Authors: D J Wiseman

A Habit of Dying (18 page)

In the following week her email produced two replies, both interesting but with no apparent connection to the Longlands family. Lydia recorded the information that they gave, and made special note of one writer’s belief that his great great grandfather
Joshua had emigrated to America in the 1860s. Lydia checked her record and there was a Joshua Joslin, uncle to Papa, of about the right age. One day such information might have value, but she had no intention of following that track immediately. Along with the emails, eight more gone-aways and four more postal replies arrived. Lydia opened them with caution, half fearing a tirade from another maniac. Two were polite notes explaining they were unconnected to Papa Albert, but demonstrating that there were still some who felt it a duty to respond with a letter when written to. A third was comprehensive in its listing of a completely different Joslin family tree. At first sight the fourth had little to commend it.

5 Orke Road

Worthing

West Sussex

Dear Miss Silverstream

Thank you for your letter about the Joslin family. Let me say straight away that I have no real knowledge of my family, but I would like to find out more. My mother was Fanny Joslin, she was born in 1915 and died in 1963. She was born in Essex, Colchester I think. Unfortunately I have lost her birth certificate, but could probably get a replacement. That is about all I can say with any certainty. I know that she had cousins but I have never been in touch. I still have some of her papers and other things which I will try and get down and have a look at. I am getting on a bit and your letter made me think that it would be a good thing if I could find out something about my family.

Yours sincerely

Dorothy Joslin (Miss)

PS I am sorry to waste your time and I don’t have a computor

It probably was a waste of time, but such a letter deserved a reply at the very least, though she couldn’t add much without knowing Dorothy’s father’s name. Lydia referred to her records to see if she had noted one of Papa’s children marrying a Fanny. Albert she knew about, which left Joseph and she did have a note of a possible marriage in 1914 to Holland. Her other note linked back to the
Longlands album and the fact that it contained a photograph of a Fanny. Probably not Dorothy’s mother but it was a tentative connection. It was enough for a talking point in her reply to Dorothy and at the same time she could ask for her father’s name. Lydia took out the album to find the photograph in question. Midway through there it was, a studio portrait of a plain woman, perhaps twenty-five or so, standing posed with an umbrella in one gloved hand, the other resting on a chair back.

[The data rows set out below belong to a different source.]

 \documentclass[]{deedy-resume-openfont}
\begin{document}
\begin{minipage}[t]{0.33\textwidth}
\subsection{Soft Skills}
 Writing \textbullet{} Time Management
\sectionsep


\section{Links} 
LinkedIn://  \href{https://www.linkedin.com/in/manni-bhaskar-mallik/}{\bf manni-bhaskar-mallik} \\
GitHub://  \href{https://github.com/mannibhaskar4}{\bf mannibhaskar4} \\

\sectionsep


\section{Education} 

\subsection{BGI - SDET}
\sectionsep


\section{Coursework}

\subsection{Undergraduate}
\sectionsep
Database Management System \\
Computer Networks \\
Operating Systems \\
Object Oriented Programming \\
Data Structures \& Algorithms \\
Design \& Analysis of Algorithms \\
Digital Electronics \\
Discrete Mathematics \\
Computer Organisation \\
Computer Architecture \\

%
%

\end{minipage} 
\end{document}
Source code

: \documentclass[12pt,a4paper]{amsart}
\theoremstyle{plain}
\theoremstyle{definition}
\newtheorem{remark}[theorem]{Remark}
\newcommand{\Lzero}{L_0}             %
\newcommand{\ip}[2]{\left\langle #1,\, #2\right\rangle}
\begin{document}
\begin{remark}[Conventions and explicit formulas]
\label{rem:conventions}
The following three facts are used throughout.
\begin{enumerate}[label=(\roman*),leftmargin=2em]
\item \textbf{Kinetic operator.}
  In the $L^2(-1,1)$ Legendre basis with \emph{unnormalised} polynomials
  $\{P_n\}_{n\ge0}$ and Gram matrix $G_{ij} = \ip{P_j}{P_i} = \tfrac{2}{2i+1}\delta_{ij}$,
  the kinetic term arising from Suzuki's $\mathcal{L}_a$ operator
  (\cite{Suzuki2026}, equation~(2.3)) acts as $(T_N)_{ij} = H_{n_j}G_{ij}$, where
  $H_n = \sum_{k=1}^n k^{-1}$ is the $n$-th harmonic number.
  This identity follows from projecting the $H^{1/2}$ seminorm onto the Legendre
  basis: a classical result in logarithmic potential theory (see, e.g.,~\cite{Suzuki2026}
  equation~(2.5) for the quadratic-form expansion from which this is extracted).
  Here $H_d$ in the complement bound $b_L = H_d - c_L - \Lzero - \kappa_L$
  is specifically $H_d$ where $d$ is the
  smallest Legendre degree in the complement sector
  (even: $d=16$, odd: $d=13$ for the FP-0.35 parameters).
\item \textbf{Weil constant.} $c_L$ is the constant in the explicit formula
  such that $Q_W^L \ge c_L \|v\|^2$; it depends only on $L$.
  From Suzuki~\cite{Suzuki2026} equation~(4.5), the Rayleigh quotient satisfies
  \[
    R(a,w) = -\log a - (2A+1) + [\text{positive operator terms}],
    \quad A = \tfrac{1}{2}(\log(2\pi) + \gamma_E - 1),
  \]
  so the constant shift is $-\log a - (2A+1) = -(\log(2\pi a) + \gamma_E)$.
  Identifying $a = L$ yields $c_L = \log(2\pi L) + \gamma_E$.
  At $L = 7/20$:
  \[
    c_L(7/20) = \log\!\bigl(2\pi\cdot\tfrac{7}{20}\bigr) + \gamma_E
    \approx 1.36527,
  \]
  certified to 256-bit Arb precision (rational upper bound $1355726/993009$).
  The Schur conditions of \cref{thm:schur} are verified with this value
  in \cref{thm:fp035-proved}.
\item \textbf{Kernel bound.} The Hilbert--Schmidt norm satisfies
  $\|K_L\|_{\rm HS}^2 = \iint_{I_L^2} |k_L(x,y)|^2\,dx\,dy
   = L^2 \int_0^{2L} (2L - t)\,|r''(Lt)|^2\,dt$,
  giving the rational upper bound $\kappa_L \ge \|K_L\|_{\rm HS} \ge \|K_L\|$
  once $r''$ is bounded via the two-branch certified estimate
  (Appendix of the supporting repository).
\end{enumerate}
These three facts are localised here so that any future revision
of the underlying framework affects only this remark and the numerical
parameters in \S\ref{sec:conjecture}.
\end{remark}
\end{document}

Dorothy replied almost immediately to Lydia’s second letter, although without much encouragement. She wrote to say that she thought her mother’s birth certificate would be with her other papers in a suitcase in her attic, but that she was not able to get to it. Dorothy also wrote that she thought her father’s name was probably Weston, but that she was not sure that she remembered correctly something her mother had told her a long time ago. The significance of this little snippet was not lost on Lydia, for if Dorothy’s mother was born a Joslin instead of marrying a Joslin, with an Essex connection already hinted at, then there was a better chance she could be directly connected to Longlands. In the absence of anything more concrete in the post and silence on the message boards Lydia decided to follow this wisp of a trail. Clearly Dorothy was unable to retrieve her mother’s papers without help and presumably had no-one she could turn to. Nor did Dorothy appear to have the wherewithal to do any investigations of her own. It would be Lydia or no one.

After a third exchange of letters they arranged for Lydia to travel to Worthing on the first weekend in March. The Saturday arrived full of driving wind and rain, which made the prospect of a two or three hour drive to the Sussex coast particularly uninviting. But Lydia had committed herself and to judge from her letter, Dorothy was very much looking forward to the visit. To let her down at the last minute would certainly be a huge disappointment, and besides, there remained a small hope that the journey would prove to be of value.

Orke Road and its Victorian terraces was easy enough to find, tucked in between the railway line and the Tarring Road. Number
five was distinctly less smart than its whitewashed neighbours and retained a front garden with a privet hedge behind the wall, whereas nearly all the others were paved over for cars and bikes to stand. Lydia desperately needed a cup of coffee, the journey having been as wearing as she had feared. For the time being, the box of albums were left safely locked in the boot, to be brought out only if it was appropriate. There was little point in starting with them since they might occupy a great deal of time and need unnecessary explanation, all wasted if they were unrelated to Dorothy.

A curtain twitched in the front room of the house. Before Lydia could set her hand to the knocker, the front door swung open and a woman maybe somewhere in her seventies greeted her. She partly supported herself with a walking stick telling Lydia instantly why her attic was out of bounds.

‘Hello Lydia, I hope you are Lydia, please come in.’

‘Dorothy, thank you, how nice to meet you.’

Dorothy led the way into her front room, clearly reserved for visitors and just as clearly rarely used. Dark velvet curtains, sun bleached at the edges, were drawn back while a film of greying net ensured privacy. Two shelves of long-unread books slept behind the sliding glass of a bookcase while a pair of china spaniels sat begging on the mantelpiece above an ancient coal-effect electric fire, one bar of which glowed a meagre warmth into the room. The whole impression was to have stepped back in time forty or more years.

‘Now, you’ve had a long journey and I expect you would like a drink. It really is so good of you to come and see me. Tea or coffee, dear? I have both and it’s no trouble.’ Lydia wondered if she always had both, or whether the coffee might have been a special purchase for the visit.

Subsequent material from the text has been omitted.